** Opening Supplied data block **

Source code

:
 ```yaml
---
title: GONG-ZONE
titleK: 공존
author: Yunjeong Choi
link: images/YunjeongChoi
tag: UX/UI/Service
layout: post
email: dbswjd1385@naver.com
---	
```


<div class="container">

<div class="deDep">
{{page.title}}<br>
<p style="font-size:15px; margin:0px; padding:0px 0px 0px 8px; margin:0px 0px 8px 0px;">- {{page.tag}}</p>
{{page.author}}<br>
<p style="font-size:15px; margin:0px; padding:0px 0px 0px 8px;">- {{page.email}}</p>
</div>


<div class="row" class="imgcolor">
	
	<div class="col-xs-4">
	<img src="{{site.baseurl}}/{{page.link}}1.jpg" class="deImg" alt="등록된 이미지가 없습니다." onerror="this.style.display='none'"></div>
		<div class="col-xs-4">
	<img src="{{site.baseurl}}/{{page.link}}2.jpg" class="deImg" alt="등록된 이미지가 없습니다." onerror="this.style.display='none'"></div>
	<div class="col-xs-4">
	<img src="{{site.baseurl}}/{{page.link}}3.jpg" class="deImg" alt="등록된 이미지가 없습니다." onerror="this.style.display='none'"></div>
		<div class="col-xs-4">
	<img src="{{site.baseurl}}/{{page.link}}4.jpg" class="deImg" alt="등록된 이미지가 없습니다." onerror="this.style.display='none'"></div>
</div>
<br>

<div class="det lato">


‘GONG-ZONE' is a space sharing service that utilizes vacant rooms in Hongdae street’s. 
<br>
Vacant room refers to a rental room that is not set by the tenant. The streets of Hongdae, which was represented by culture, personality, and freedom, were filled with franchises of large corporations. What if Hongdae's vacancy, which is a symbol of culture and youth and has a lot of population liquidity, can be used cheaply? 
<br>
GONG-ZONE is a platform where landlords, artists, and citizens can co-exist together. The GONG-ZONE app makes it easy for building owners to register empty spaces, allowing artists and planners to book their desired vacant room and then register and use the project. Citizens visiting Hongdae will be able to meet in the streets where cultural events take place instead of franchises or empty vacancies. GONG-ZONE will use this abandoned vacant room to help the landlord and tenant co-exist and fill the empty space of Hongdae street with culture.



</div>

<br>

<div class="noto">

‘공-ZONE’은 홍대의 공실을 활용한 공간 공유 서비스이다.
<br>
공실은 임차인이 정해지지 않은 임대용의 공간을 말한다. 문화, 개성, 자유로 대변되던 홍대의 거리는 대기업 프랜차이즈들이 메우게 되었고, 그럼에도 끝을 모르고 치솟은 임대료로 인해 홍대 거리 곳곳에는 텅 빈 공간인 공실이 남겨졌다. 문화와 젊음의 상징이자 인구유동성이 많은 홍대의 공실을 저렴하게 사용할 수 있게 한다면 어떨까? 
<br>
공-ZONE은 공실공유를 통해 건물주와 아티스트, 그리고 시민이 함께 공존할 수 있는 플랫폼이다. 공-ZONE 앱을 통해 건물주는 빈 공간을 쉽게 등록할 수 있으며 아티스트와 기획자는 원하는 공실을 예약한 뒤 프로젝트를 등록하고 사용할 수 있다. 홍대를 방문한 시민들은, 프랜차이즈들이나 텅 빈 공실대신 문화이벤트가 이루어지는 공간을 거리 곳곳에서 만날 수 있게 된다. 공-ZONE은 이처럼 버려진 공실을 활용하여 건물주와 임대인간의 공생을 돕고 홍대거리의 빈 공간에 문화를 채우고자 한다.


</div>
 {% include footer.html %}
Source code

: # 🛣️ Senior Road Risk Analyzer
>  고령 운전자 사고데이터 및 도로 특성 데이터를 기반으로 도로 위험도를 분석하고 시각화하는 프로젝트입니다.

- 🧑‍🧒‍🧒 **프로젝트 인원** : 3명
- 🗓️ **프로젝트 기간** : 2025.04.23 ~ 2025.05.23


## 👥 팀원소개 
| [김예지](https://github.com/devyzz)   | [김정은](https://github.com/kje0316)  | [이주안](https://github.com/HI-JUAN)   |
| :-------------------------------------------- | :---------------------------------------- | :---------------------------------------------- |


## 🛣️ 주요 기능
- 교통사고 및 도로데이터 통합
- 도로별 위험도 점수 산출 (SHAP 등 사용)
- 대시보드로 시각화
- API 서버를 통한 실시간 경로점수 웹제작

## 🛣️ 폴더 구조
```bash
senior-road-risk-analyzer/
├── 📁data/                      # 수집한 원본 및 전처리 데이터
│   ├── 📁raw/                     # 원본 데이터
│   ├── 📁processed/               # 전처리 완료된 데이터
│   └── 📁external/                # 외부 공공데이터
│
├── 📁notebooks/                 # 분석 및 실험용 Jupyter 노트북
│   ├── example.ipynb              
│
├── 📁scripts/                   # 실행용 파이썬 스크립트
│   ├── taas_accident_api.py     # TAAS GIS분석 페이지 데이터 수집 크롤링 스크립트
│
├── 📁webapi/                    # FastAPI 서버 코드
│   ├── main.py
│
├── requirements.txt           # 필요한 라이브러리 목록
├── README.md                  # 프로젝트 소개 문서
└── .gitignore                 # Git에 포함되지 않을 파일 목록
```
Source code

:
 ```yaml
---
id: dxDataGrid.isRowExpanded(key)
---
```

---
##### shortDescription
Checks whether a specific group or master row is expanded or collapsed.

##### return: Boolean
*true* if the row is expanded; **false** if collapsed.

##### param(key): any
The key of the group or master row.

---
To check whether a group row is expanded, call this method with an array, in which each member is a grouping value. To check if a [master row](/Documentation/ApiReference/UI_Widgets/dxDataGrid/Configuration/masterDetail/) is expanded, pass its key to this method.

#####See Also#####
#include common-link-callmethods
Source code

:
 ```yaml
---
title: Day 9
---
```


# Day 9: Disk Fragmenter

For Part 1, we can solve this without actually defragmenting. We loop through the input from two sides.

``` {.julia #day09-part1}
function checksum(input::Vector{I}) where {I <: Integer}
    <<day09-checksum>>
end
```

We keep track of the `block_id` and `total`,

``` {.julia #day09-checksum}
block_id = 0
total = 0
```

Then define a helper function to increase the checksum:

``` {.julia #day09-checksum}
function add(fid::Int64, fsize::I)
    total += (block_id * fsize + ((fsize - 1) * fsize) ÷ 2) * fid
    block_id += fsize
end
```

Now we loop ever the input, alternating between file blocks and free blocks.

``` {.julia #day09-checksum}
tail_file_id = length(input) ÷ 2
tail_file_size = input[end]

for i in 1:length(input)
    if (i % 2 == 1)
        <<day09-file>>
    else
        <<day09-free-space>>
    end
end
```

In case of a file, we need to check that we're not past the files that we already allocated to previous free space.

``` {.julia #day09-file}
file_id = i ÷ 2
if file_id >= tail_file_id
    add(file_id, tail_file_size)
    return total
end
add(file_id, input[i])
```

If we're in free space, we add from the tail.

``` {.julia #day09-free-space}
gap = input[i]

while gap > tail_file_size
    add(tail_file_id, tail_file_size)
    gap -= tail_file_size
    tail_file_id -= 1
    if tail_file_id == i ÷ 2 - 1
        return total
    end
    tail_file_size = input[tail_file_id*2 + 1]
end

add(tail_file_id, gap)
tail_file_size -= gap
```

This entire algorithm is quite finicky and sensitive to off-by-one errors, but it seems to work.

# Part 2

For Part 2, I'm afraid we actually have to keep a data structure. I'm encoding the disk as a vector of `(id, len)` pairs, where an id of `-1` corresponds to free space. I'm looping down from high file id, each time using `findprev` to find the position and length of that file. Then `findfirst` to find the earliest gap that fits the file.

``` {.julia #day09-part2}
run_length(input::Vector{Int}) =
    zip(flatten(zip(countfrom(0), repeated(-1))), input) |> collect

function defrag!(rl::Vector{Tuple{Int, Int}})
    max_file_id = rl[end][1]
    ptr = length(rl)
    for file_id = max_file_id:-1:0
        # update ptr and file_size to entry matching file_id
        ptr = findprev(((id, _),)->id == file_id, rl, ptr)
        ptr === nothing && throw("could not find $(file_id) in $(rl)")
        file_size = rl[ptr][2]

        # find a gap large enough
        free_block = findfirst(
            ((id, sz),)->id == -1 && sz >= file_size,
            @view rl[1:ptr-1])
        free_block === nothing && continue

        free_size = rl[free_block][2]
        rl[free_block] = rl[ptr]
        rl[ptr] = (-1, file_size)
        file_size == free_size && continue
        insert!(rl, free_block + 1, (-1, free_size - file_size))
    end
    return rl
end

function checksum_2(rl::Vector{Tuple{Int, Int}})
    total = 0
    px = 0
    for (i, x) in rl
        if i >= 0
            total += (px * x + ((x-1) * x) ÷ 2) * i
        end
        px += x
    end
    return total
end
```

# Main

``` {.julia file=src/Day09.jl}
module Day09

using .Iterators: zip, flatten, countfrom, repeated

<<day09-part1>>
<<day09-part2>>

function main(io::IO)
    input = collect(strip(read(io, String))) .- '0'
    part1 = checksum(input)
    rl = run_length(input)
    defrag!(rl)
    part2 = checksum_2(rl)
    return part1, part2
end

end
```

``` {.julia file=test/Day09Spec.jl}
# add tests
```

** Closing Supplied data block **

[Requirement]
Note each line of the material holding "onerror" and copy it out.

[Result for this task]
	<img src="{{site.baseurl}}/{{page.link}}1.jpg" class="deImg" alt="등록된 이미지가 없습니다." onerror="this.style.display='none'"></div>
	<img src="{{site.baseurl}}/{{page.link}}2.jpg" class="deImg" alt="등록된 이미지가 없습니다." onerror="this.style.display='none'"></div>
	<img src="{{site.baseurl}}/{{page.link}}3.jpg" class="deImg" alt="등록된 이미지가 없습니다." onerror="this.style.display='none'"></div>
	<img src="{{site.baseurl}}/{{page.link}}4.jpg" class="deImg" alt="등록된 이미지가 없습니다." onerror="this.style.display='none'"></div>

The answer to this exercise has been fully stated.